Plusieurs fois dans la soirée, le roi, la reine et Mme la princesse de Prusse
sont venus m’entretenir du concert que je venais de donner au Grand-Théâtre, me
demander mon avis sur les principaux artistes prussiens, me questionner sur mes
procédés d’instrumentation, etc., etc. Le roi prétendait que j’avais mis le
diable au corps de tous les musiciens de sa chapelle. Après le souper, S.M. se
disposait à rentrer dans ses appartements, mais venant à moi tout d’un coup et
comme se ravisant :
« — À propos, monsieur Berlioz, que nous donnerez-vous dans votre prochain
concert ?
— Sire, je reproduirai la moitié du programme précédent, en y ajoutant cinq
morceaux de ma symphonie de Roméo et Juliette.
— De Roméo et Juliette! et je fais un voyage! Il faut pourtant que nous
entendions cela! Je reviendrai. »
En effet, le soir de mon second concert, cinq minutes avant l’heure annoncée, le
roi descendait de voiture et entrait dans sa loge.

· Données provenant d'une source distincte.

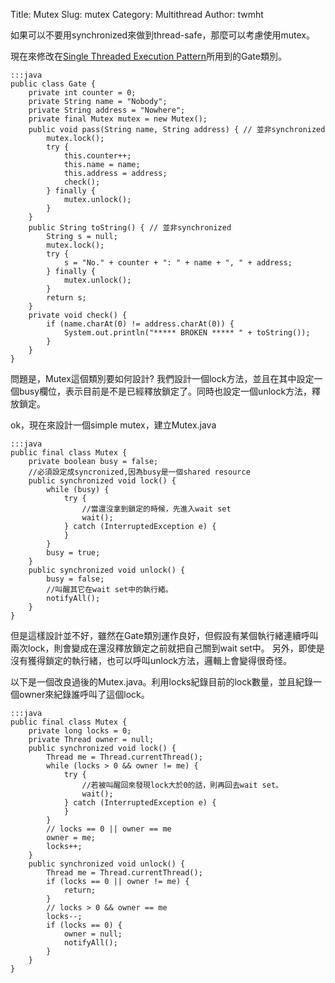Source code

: Title: Mutex
Slug: mutex
Category: Multithread
Author: twmht

如果可以不要用synchronized來做到thread-safe，那麼可以考慮使用mutex。

現在來修改在[Single Threaded Execution Pattern](http://twmht.github.io/blog/posts/2013/10/multithread/single-thread-execution.html)所用到的Gate類別。

    :::java
    public class Gate {
        private int counter = 0;
        private String name = "Nobody";
        private String address = "Nowhere";
        private final Mutex mutex = new Mutex();
        public void pass(String name, String address) { // 並非synchronized
            mutex.lock();
            try {
                this.counter++;
                this.name = name;
                this.address = address;
                check();
            } finally {
                mutex.unlock();
            }
        }
        public String toString() { // 並非synchronized
            String s = null;
            mutex.lock();
            try {
                s = "No." + counter + ": " + name + ", " + address;
            } finally {
                mutex.unlock();
            }
            return s;
        }
        private void check() {
            if (name.charAt(0) != address.charAt(0)) {
                System.out.println("***** BROKEN ***** " + toString());
            }
        }
    }

問題是，Mutex這個類別要如何設計?
    我們設計一個lock方法，並且在其中設定一個busy欄位，表示目前是不是已經釋放鎖定了。同時也設定一個unlock方法，釋放鎖定。

ok，現在來設計一個simple mutex，建立Mutex.java

    :::java
    public final class Mutex {
        private boolean busy = false;
        //必須設定成syncronized,因為busy是一個shared resource
        public synchronized void lock() {
            while (busy) {
                try {
                    //當還沒拿到鎖定的時候，先進入wait set
                    wait();
                } catch (InterruptedException e) {
                }
            }
            busy = true;
        }
        public synchronized void unlock() {
            busy = false;
            //叫醒其它在wait set中的執行緒。
            notifyAll();
        }
    }

但是這樣設計並不好，雖然在Gate類別運作良好，但假設有某個執行緒連續呼叫兩次lock，則會變成在還沒釋放鎖定之前就把自己關到wait set中。
另外，即使是沒有獲得鎖定的執行緒，也可以呼叫unlock方法，邏輯上會變得很奇怪。

以下是一個改良過後的Mutex.java。利用locks紀錄目前的lock數量，並且紀錄一個owner來紀錄誰呼叫了這個lock。

    :::java
    public final class Mutex {
        private long locks = 0;
        private Thread owner = null;
        public synchronized void lock() {
            Thread me = Thread.currentThread();
            while (locks > 0 && owner != me) {
                try {
                    //若被叫醒回來發現lock大於0的話，則再回去wait set。
                    wait();
                } catch (InterruptedException e) {
                }
            }
            // locks == 0 || owner == me
            owner = me;
            locks++;
        }
        public synchronized void unlock() {
            Thread me = Thread.currentThread();
            if (locks == 0 || owner != me) {
                return;
            }
            // locks > 0 && owner == me
            locks--;
            if (locks == 0) {
                owner = null;
                notifyAll();
            }
        }
    }
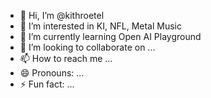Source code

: - 👋 Hi, I’m @kithroetel
- 👀 I’m interested in KI, NFL, Metal Music
- 🌱 I’m currently learning Open AI Playground
- 💞️ I’m looking to collaborate on ...
- 📫 How to reach me ...
- 😄 Pronouns: ...
- ⚡ Fun fact: ...

<!---
kithroetel/kithroetel is a ✨ special ✨ repository because its `README.md` (this file) appears on your GitHub profile.
You can click the Preview link to take a look at your changes.
--->
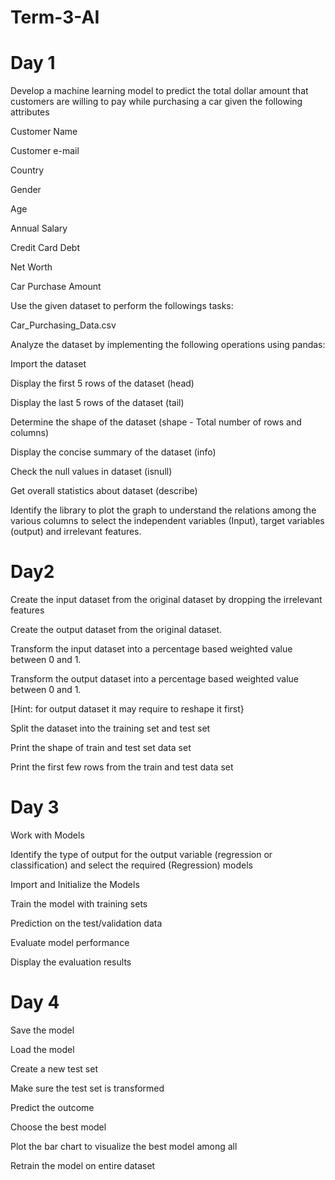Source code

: # Term-3-AI


# Day 1
Develop a machine learning model to predict the total dollar amount that customers 
are willing to pay while purchasing a car given the following attributes

Customer Name

Customer e-mail

Country

Gender

Age

Annual Salary

Credit Card Debt

Net Worth

Car Purchase Amount

Use the given dataset to perform the followings tasks:

Car_Purchasing_Data.csv

Analyze the dataset by implementing the following operations using pandas:

Import the dataset

Display the first 5 rows of the dataset (head)

Display the last 5 rows of the dataset (tail)

Determine the shape of the dataset (shape - Total number of rows and columns)

Display the concise summary of the dataset (info)

Check the null values in dataset (isnull)

Get overall statistics about dataset (describe)

Identify the library to plot the graph to understand the relations among the various columns to select the independent variables (Input), target variables (output) and irrelevant features.

# Day2

Create the input dataset from the original dataset by dropping the irrelevant features

Create the output dataset from the original dataset.

Transform the input dataset into a percentage based weighted value between 0 and 1.

Transform the output dataset into a percentage based weighted value between 0 and 1.

[Hint: for output dataset it may require to reshape it first}

Split the dataset into the training set and test set

Print the shape of train and test set data set

Print the first few rows from the train and test data set

# Day 3
Work with Models

Identify the type of output for the output variable (regression or classification) and select the required (Regression) models

Import and Initialize the Models

Train the model with training sets

Prediction on the test/validation data

Evaluate model performance

Display the evaluation results

# Day 4
Save the model

Load the model

Create a new test set

Make sure the test set is transformed

Predict the outcome

Choose the best model

Plot the bar chart to visualize the best model among all

Retrain the model on entire dataset

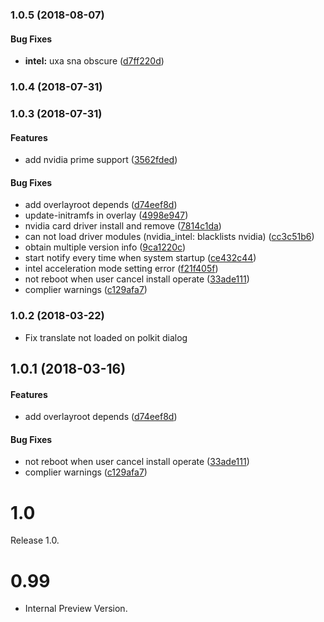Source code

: <a name="1.0.5"></a>
### 1.0.5 (2018-08-07)


#### Bug Fixes

* **intel:**  uxa sna obscure ([d7ff220d](d7ff220d))



<a name="1.0.4"></a>
### 1.0.4 (2018-07-31)




<a name="1.0.3"></a>
### 1.0.3 (2018-07-31)


#### Features

*   add nvidia prime support ([3562fded](3562fded))

#### Bug Fixes

*   add overlayroot depends ([d74eef8d](d74eef8d))
*   update-initramfs in overlay ([4998e947](4998e947))
*   nvidia card driver install and remove ([7814c1da](7814c1da))
*   can not load driver modules (nvidia_intel: blacklists nvidia) ([cc3c51b6](cc3c51b6))
*   obtain multiple version info ([9ca1220c](9ca1220c))
*   start notify every time when system startup ([ce432c44](ce432c44))
*   intel acceleration mode setting error ([f21f405f](f21f405f))
*   not reboot when user cancel install operate ([33ade111](33ade111))
*   complier warnings ([c129afa7](c129afa7))


<a name="1.0.2"></a>
### 1.0.2 (2018-03-22)

*   Fix translate not loaded on polkit dialog


<a name="1.0.1"></a>
## 1.0.1 (2018-03-16)


#### Features

*   add overlayroot depends ([d74eef8d](d74eef8d))

#### Bug Fixes

*   not reboot when user cancel install operate ([33ade111](33ade111))
*   complier warnings ([c129afa7](c129afa7))



# 1.0
  Release 1.0.

# 0.99
- Internal Preview Version.
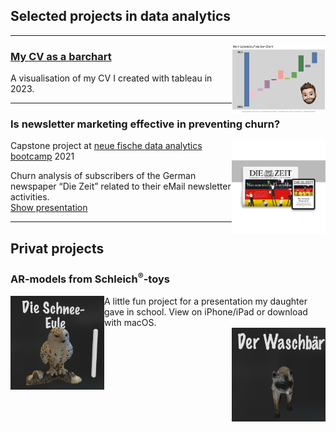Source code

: ## Selected projects in data analytics

---
<img align="right" width="150" height="110" src="/images/lebenslauf_tableau.png?raw=true"/>

### [My CV as a barchart](https://public.tableau.com/app/profile/till.meineke/viz/Lebenslauf_16860203495790/Lebenslauf?publish=yes)

A visualisation of my CV I created with tableau in 2023.

---

### Is newsletter marketing effective in preventing churn?

<img align="right" width="150" height="150" src="/images/DIeZeit_LogoNewspaperTablet_resized.jpg?raw=true"/>

Capstone project at [neue fische data analytics bootcamp](<https://www.neuefische.de/bootcamp/data-analytics>) 2021<br>

Churn analysis of subscribers of the German newspaper “Die Zeit” related to their eMail newsletter activities.<br>
[Show presentation](/pdf/Presentation_is_newsletter_marketing_effective_in_preventing_churn.pdf)

---

## Privat projects

### AR-models from Schleich<sup>®️</sup>-toys

<div>
    <a rel="ar" href="/fun/Schneeeule.reality">
    <img align="left" width="150" height="150" src="/images/schneeeule.png"/>
    </a>
</div>
A little fun project for a presentation my daughter gave in school. View on iPhone/iPad or download with macOS.
<div>
    <a rel="ar" href="/fun/Waschbaer.reality">
    <img align="right" width="150" height="150"src="/images/waschbaer.png"/>
    </a>
</div>


<!--[Project 2 Title](/pdf/sample_presentation.pdf)
<img src="images/dummy_thumbnail.jpg?raw=true"/>

---
[Project 3 Title](http://example.com/)
<img src="images/dummy_thumbnail.jpg?raw=true"/>

---

### Category Name 2

- [Project 1 Title](http://example.com/)
- [Project 2 Title](http://example.com/)
- [Project 3 Title](http://example.com/)
- [Project 4 Title](http://example.com/)
- [Project 5 Title](http://example.com/)

---

--- -->
<!-- <p style="font-size:11px">Page template forked from <a href="https://github.com/evanca/quick-portfolio">evanca</a></p>
 Remove above link if you don't want to attibute -->
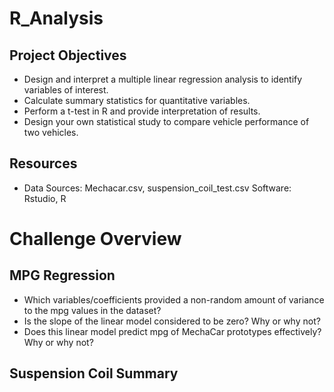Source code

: # R_Analysis

## Project Objectives

- Design and interpret a multiple linear regression analysis to identify variables of interest.
- Calculate summary statistics for quantitative variables.
- Perform a t-test in R and provide interpretation of results.
- Design your own statistical study to compare vehicle performance of two vehicles.


## Resources
- Data Sources: Mechacar.csv, suspension_coil_test.csv
Software: Rstudio, R

# Challenge Overview

## MPG Regression

- Which variables/coefficients provided a non-random amount of variance to the mpg values in the dataset?
- Is the slope of the linear model considered to be zero? Why or why not?
- Does this linear model predict mpg of MechaCar prototypes effectively? Why or why not?


## Suspension Coil Summary
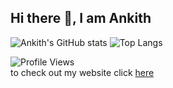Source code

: ## Hi there 👋, I am Ankith
![Ankith's GitHub stats](https://github-readme-stats.vercel.app/api?username=AnkithAbhayan&theme=merko&include_all_commits=true)
![Top Langs](https://github-readme-stats.vercel.app/api/top-langs/?username=AnkithAbhayan&card_width=325)  
    
![Profile Views](https://api.ghprofile.me/view?username=AnkithAbhayan&label=profile_views)  
to check out my website click [here](https://www.youtube.com/watch?v=j5a0jTc9S10)

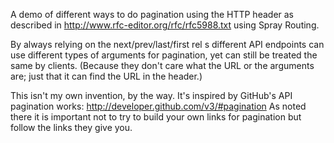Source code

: A demo of different ways to do pagination using the HTTP  header as described in
http://www.rfc-editor.org/rfc/rfc5988.txt using Spray Routing.

By always relying on the next/prev/last/first rel s different API endpoints can
use different types of arguments for pagination, yet can still be treated the
same by clients. (Because they don't care what the URL or the arguments are;
just that it can find the URL in the  header.)

This isn't my own invention, by the way. It's inspired by GitHub's API
pagination works: http://developer.github.com/v3/#pagination As noted there it
is important not to try to build your own links for pagination but follow the
links they give you.

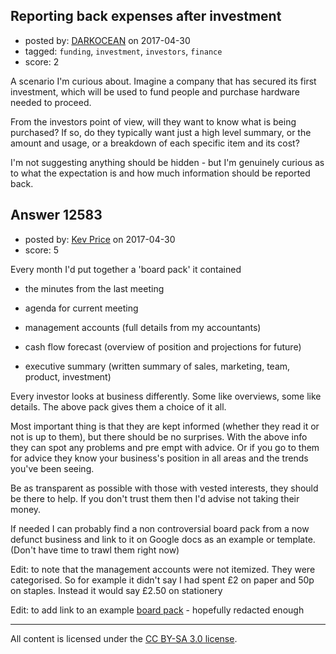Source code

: ## Reporting back expenses after investment

- posted by: [DARKOCEAN](https://stackexchange.com/users/8236899/darkocean) on 2017-04-30
- tagged: `funding`, `investment`, `investors`, `finance`
- score: 2

<p>A scenario I'm curious about. Imagine a company that has secured its first investment, which will be used to fund people and purchase hardware needed to proceed.</p>

<p>From the investors point of view, will they want to know what is being purchased? If so, do they typically want just a high level summary, or the amount and usage, or a breakdown of each specific item and its cost?</p>

<p>I'm not suggesting anything should be hidden - but I'm genuinely curious as to what the expectation is and how much information should be reported back.</p>



## Answer 12583

- posted by: [Kev Price](https://stackexchange.com/users/1109274/kev-price) on 2017-04-30
- score: 5

<p>Every month I'd put together a 'board pack' it contained</p>

<ul>
<li><p>the minutes from the last meeting</p></li>
<li><p>agenda for current meeting</p></li>
<li><p>management accounts (full details from my accountants)</p></li>
<li><p>cash flow forecast (overview of position and projections for future)</p></li>
<li><p>executive summary (written summary of sales, marketing, team, product, investment)</p></li>
</ul>

<p>Every investor looks at business differently. Some like overviews, some like details. The above pack gives them a choice of it all.</p>

<p>Most important thing is that they are kept informed (whether they read it or not is up to them), but there should be no surprises. With the above info they can spot any problems and pre empt with advice. Or if you go to them for advice they know your business's position in all areas and the trends you've been seeing.</p>

<p>Be as transparent as possible with those with vested interests, they should be there to help. If you don't trust them then I'd advise not taking their money.</p>

<p>If needed I can probably find a non controversial board pack from a now defunct business and link to it on Google docs as an example or template. (Don't have time to trawl them right now)</p>

<p>Edit: to note that the management accounts were not itemized. They were categorised. So for example it didn't say I had spent £2 on paper and 50p on staples. Instead it would say £2.50 on stationery</p>

<p>Edit: to add link to an example <a href="https://drive.google.com/open?id=0B4nF9DsCQO9sSDJlSW1kdzBfR3c" rel="nofollow noreferrer">board pack</a> - hopefully redacted enough</p>




---

All content is licensed under the [CC BY-SA 3.0 license](https://creativecommons.org/licenses/by-sa/3.0/).
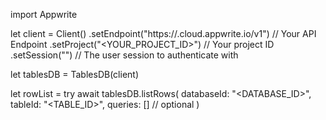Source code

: import Appwrite

let client = Client()
    .setEndpoint("https://<REGION>.cloud.appwrite.io/v1") // Your API Endpoint
    .setProject("<YOUR_PROJECT_ID>") // Your project ID
    .setSession("") // The user session to authenticate with

let tablesDB = TablesDB(client)

let rowList = try await tablesDB.listRows(
    databaseId: "<DATABASE_ID>",
    tableId: "<TABLE_ID>",
    queries: [] // optional
)


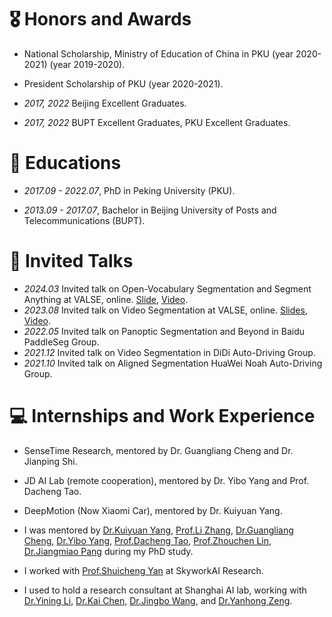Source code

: # 🎖 Honors and Awards

- National Scholarship, Ministry of Education of China in PKU (year 2020-2021) (year 2019-2020).

- President Scholarship of PKU (year 2020-2021).

- *2017, 2022* Beijing Excellent Graduates.

- *2017, 2022* BUPT Excellent Graduates, PKU Excellent Graduates.


# 📖 Educations

- *2017.09 - 2022.07*, PhD in Peking University (PKU).

- *2013.09 - 2017.07*, Bachelor in Beijing University of Posts and Telecommunications (BUPT).


# 💬 Invited Talks

- *2024.03* Invited talk on Open-Vocabulary Segmentation and Segment Anything at VALSE, online. [Slide](../../project/paper_local/xiangtai_valse_talk_3_20_2024.pdf), [Video](https://www.bilibili.com/video/BV1PZ421b7U7/?spm_id_from=333.337.search-card.all.click&vd_source=6bb672e5bcff6f43a998d1ba30743967).
- *2023.08* Invited talk on Video Segmentation at VALSE, online. [Slides](../../project/paper_local/talk-valse-8-30-2023.pdf), [Video](https://www.bilibili.com/video/BV1Ku411u741/?spm_id_from=333.337.search-card.all.click&vd_source=6bb672e5bcff6f43a998d1ba30743967).
- *2022.05* Invited talk on Panoptic Segmentation and Beyond in Baidu PaddleSeg Group.
- *2021.12* Invited talk on Video Segmentation in DiDi Auto-Driving Group.
- *2021.10* Invited talk on Aligned Segmentation HuaWei Noah Auto-Driving Group.


# 💻 Internships and Work Experience

- SenseTime Research, mentored by Dr. Guangliang Cheng and Dr. Jianping Shi.

- JD AI Lab (remote cooperation), mentored by Dr. Yibo Yang and Prof. Dacheng Tao.

- DeepMotion (Now Xiaomi Car), mentored by Dr. Kuiyuan Yang.

- I was mentored by [Dr.Kuiyuan Yang](https://scholar.google.com/citations?user=g2gAY_0AAAAJ&hl=zh-CN), [Prof.Li Zhang](https://scholar.google.com.hk/citations?user=-wOTCE8AAAAJ&hl=vi), [Dr.Guangliang Cheng](https://scholar.google.com/citations?user=FToOC-wAAAAJ&hl=zh-CN), [Dr.Yibo Yang](https://iboing.github.io/), [Prof.Dacheng Tao](https://scholar.google.com/citations?user=RwlJNLcAAAAJ&hl=zh-CN), [Prof.Zhouchen Lin](https://zhouchenlin.github.io/), [Dr.Jiangmiao Pang](https://oceanpang.github.io/) during my PhD study.

- I worked with [Prof.Shuicheng Yan](https://scholar.google.com.hk/citations?user=DNuiPHwAAAAJ&hl=en) at SkyworkAI Research.

- I used to hold a research consultant at Shanghai AI lab, working with [Dr.Yining Li](https://scholar.google.com.hk/citations?user=y_cp1sUAAAAJ&hl=en), [Dr.Kai Chen](https://scholar.google.com.hk/citations?user=eGD0b7IAAAAJ&hl=en), [Dr.Jingbo Wang](https://scholar.google.co.uk/citations?user=GStTsxAAAAAJ&hl=zh-CN), and [Dr.Yanhong Zeng](https://scholar.google.com/citations?user=14LbnMIAAAAJ&hl=zh-CN).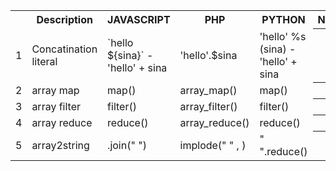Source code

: <html>

<table>
  <tr>
    <th></th>
    <th>Description </th>
    <th>JAVASCRIPT</th>
    <th>PHP</th>
    <th>PYTHON</th>
    <th>Note</th>
  </tr>
  <tr>
    <td>1</td>
    <td>Concatination literal</td>
    <td>`hello ${sina}` - 'hello' + sina</td>
    <td>'hello'.$sina</td>
    <td>'hello' %s (sina) - 'hello' + sina</td>
    <th></th>
  </tr>
  <tr>
    <td>2</td>
    <td>array map</td>
    <td>map()</td>
    <td>array_map()</td>
    <td>map()</td>
    <th></th>
  </tr>
  <tr>
    <td>3</td>
    <td>array filter</td>
    <td>filter()</td>
    <td>array_filter()</td>
    <td>filter()</td>
    <th></th>
  </tr>
  <tr>
    <td>4</td>
    <td>array reduce</td>
    <td>reduce()</td>
    <td>array_reduce()</td>
    <td>reduce()</td>
    <th></th>
  </tr>
  <tr>
    <td>5</td>
    <td>array2string</td>
    <td>.join(" ")</td>
    <td>implode(" " , )</td>
    <td>" ".reduce()</td>
    <th></th>
  </tr>
  
</table>

</body>
</html>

Maintenant faut-il vous parler de ces deux soirées ? Elles m’ont donné bien de
la peine, je vous assure. Et pourtant les artistes sont habiles, leurs
dispositions étaient des plus bienveillantes, et Meyerbeer, pour me venir en
aide, semblait se multiplier. C’est que le service journalier d’un grand théâtre
comme celui de l’Opéra de Berlin a des exigences toujours fort gênantes et
incompatibles avec les préparatifs d’un concert; et, pour tourner et vaincre les
difficultés qui surgissaient à chaque instant, Meyerbeer a dû employer plus de
force et d’adresse, à coup sûr, que lorsqu’il s’est agi pour lui de monter pour
la première fois les Huguenots. Et puis j’avais voulu faire entendre à Berlin
les grands morceaux du Requiem, ceux de la Prose (Dies irae, Lacrymosa, etc.),
que je n’avais pas encore pu aborder dans les autres villes d’Allemagne; et vous
savez quel attirail vocal et instrumental ils nécessitent. Heureusement j’avais
prévenu Meyerbeer de mon intention, et déjà avant mon arrivée il s’était mis en
quête des moyens d’exécution dont j’avais besoin. Quant aux quatre petits
orchestres d’instruments de cuivre, il fut aisé de les trouver, on en aurait eu
trente s’il l’eût fallu; mais les timbales et les timbaliers donnèrent beaucoup
de peine. Enfin, cet excellent Wiprecht aidant, on vint à bout de les réunir.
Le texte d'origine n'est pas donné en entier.